Description of the task:
Every line from the start of the listing below through the line that contains "Component Analysis (PCA)" is to be reproduced word for word.

Source material:
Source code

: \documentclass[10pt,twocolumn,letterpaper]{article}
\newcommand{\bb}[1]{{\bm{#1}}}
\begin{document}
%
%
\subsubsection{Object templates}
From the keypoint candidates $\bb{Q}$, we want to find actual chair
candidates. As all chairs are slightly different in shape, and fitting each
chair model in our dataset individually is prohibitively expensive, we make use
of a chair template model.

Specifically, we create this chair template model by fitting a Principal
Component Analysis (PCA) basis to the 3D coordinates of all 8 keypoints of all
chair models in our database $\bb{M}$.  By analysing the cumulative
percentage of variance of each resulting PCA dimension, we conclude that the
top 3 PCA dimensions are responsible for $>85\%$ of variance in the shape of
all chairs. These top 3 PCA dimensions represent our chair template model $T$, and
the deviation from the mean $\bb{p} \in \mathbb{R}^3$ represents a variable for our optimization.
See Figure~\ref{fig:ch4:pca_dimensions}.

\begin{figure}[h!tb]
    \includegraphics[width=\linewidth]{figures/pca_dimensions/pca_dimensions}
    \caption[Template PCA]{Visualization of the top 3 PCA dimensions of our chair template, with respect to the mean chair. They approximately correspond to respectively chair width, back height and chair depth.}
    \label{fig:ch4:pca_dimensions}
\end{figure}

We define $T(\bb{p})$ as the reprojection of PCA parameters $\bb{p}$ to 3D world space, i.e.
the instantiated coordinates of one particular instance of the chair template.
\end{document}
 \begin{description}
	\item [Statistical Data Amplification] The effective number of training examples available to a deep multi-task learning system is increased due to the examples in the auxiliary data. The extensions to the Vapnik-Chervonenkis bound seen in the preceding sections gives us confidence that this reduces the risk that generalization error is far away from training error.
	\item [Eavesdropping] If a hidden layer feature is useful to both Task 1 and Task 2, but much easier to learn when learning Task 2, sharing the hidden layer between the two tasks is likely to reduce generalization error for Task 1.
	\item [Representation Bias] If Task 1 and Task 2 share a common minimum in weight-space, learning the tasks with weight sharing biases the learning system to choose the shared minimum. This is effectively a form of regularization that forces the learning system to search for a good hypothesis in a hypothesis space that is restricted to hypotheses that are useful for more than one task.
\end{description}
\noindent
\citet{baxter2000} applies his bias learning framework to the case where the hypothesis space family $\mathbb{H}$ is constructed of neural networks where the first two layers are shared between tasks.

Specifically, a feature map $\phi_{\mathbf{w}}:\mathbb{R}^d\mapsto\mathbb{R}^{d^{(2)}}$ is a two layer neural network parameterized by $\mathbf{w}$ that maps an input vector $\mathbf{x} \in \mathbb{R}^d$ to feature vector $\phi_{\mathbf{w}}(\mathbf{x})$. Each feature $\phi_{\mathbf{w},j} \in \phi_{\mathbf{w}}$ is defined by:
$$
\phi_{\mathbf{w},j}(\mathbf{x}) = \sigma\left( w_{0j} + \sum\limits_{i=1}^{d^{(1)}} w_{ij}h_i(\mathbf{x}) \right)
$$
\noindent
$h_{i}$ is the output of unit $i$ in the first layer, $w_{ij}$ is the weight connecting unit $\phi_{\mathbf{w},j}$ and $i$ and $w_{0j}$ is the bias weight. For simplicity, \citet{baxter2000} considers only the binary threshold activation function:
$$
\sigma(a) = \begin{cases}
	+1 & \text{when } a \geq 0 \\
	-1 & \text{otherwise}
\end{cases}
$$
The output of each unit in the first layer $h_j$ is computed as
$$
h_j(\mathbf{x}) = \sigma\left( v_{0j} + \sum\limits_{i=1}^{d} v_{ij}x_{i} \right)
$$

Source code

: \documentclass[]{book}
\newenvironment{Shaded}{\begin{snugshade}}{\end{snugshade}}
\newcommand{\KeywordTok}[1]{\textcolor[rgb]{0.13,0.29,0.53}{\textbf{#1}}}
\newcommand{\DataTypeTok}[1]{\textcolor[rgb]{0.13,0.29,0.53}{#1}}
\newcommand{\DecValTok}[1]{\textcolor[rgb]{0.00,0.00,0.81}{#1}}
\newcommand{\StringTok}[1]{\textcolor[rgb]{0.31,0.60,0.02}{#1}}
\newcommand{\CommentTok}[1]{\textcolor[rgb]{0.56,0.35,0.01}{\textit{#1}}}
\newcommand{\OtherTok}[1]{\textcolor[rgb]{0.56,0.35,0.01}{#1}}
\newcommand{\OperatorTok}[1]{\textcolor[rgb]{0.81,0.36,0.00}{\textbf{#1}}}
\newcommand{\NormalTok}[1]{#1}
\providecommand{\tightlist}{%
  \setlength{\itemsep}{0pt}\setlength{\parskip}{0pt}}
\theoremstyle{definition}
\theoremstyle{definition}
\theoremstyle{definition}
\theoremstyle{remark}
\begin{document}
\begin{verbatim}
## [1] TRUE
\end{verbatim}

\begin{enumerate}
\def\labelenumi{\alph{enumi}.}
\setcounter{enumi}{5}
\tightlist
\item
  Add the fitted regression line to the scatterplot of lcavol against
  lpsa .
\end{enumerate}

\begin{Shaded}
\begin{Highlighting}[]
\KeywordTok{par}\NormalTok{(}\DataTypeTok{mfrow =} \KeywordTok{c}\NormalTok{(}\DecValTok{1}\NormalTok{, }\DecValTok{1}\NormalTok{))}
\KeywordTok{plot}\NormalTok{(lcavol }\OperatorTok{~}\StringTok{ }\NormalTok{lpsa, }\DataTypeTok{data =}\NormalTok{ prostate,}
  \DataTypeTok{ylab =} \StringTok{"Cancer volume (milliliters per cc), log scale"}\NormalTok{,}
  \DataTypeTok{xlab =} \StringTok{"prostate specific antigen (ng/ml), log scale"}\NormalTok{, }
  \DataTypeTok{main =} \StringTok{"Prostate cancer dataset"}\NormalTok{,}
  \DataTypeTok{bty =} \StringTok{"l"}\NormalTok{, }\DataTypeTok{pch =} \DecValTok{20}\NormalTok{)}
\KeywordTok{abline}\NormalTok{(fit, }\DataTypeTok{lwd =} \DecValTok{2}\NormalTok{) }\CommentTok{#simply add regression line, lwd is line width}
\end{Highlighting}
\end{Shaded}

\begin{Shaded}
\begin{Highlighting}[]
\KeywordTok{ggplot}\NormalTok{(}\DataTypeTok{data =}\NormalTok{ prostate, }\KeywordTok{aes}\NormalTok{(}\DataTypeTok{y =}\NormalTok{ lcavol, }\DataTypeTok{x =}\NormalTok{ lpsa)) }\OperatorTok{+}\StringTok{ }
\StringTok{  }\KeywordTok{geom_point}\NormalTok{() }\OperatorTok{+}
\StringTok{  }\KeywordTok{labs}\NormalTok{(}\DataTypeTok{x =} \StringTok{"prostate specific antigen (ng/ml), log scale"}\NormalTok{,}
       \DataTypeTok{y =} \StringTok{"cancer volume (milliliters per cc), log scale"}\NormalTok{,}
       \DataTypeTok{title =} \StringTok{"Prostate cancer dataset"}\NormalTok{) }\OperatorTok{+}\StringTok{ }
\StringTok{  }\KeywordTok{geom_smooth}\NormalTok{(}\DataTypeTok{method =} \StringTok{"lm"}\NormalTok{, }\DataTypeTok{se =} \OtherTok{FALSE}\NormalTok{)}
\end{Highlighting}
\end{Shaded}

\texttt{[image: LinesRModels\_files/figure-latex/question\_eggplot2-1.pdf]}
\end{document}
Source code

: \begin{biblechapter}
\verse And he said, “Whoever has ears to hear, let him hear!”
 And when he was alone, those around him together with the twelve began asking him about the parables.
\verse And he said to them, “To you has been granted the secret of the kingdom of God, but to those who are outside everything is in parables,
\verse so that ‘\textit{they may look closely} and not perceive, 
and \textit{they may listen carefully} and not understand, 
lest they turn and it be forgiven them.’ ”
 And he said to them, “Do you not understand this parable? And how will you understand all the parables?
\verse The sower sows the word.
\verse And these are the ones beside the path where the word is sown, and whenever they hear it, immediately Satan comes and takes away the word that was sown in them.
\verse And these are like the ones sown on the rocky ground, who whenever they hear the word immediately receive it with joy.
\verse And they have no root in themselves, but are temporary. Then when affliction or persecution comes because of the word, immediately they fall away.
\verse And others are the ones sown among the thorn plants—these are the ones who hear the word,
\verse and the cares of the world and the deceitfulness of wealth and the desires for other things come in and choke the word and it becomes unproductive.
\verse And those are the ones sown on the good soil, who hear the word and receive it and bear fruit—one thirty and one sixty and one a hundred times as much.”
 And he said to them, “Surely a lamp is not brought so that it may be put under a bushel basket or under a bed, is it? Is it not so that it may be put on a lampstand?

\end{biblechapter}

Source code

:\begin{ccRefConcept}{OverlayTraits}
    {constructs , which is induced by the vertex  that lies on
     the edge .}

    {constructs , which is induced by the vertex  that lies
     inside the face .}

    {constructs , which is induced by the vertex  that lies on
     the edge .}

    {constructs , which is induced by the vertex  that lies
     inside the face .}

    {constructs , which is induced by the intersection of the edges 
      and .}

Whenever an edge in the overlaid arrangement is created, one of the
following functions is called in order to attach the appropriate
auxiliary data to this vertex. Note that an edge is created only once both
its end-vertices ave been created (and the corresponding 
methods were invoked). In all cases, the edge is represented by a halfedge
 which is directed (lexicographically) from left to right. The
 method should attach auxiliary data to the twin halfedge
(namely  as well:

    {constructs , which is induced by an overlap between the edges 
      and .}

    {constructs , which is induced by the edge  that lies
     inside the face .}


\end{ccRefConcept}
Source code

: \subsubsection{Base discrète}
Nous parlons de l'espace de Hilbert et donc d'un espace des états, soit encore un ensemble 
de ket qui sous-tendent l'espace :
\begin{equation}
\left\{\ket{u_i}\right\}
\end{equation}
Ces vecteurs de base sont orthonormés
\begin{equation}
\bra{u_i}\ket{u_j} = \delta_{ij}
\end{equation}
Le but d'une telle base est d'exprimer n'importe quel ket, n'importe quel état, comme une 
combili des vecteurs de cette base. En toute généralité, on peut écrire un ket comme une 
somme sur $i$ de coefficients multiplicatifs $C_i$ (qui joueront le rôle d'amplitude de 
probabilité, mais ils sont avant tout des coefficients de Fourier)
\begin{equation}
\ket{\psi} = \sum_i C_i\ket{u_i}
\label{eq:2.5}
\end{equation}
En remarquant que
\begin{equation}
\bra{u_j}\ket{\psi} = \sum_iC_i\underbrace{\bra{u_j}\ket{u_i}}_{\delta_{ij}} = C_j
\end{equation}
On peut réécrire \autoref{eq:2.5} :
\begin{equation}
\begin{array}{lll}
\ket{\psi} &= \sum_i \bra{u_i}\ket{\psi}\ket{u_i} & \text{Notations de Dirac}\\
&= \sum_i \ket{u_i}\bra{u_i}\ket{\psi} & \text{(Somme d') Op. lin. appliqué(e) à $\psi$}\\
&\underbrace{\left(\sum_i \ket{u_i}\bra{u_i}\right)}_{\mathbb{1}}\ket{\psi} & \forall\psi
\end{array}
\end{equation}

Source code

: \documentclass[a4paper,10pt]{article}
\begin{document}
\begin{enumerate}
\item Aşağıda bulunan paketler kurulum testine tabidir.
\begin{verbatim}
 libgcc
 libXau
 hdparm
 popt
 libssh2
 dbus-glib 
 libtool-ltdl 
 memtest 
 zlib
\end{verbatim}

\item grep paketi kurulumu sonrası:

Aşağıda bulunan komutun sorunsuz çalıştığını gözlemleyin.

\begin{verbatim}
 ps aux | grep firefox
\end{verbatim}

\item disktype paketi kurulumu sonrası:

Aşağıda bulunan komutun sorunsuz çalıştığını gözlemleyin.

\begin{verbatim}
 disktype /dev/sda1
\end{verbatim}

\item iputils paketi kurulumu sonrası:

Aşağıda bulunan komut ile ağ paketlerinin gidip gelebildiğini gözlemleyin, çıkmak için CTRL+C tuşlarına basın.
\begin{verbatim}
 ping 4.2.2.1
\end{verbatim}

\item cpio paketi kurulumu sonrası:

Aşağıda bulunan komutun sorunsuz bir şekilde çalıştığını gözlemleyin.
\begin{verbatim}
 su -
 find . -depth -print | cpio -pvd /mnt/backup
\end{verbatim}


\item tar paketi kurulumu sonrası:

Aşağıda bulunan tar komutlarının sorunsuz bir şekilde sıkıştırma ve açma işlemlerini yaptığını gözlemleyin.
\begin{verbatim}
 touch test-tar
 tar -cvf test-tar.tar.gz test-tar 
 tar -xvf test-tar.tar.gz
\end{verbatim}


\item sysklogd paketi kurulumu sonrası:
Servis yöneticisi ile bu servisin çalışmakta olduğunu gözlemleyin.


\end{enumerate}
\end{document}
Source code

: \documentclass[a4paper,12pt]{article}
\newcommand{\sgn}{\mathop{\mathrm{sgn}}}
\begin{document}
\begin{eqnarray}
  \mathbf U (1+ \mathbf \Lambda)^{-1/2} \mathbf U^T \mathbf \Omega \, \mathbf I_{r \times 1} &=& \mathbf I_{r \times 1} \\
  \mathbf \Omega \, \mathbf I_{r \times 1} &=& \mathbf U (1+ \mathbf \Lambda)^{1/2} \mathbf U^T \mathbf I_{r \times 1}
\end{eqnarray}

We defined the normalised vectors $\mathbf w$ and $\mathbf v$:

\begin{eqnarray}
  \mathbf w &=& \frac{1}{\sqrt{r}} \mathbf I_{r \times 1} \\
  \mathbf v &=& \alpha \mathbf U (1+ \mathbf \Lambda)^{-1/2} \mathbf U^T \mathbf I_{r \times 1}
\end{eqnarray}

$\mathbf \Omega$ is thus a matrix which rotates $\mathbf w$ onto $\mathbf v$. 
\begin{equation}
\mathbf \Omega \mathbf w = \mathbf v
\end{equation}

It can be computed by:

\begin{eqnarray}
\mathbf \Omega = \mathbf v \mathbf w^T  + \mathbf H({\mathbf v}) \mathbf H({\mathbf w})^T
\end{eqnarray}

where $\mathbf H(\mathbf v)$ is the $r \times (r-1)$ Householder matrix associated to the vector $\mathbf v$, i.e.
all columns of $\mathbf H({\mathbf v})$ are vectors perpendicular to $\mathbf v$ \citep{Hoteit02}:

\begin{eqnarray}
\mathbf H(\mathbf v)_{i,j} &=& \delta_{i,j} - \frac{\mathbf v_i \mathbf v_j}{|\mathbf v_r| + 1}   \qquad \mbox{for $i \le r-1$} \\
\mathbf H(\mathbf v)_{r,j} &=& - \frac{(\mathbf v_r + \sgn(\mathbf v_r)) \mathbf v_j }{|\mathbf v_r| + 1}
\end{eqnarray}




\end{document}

Answer to this exercise:
Source code

: \documentclass[10pt,twocolumn,letterpaper]{article}
\newcommand{\bb}[1]{{\bm{#1}}}
\begin{document}
%
%
\subsubsection{Object templates}
From the keypoint candidates $\bb{Q}$, we want to find actual chair
candidates. As all chairs are slightly different in shape, and fitting each
chair model in our dataset individually is prohibitively expensive, we make use
of a chair template model.

Specifically, we create this chair template model by fitting a Principal
Component Analysis (PCA) basis to the 3D coordinates of all 8 keypoints of all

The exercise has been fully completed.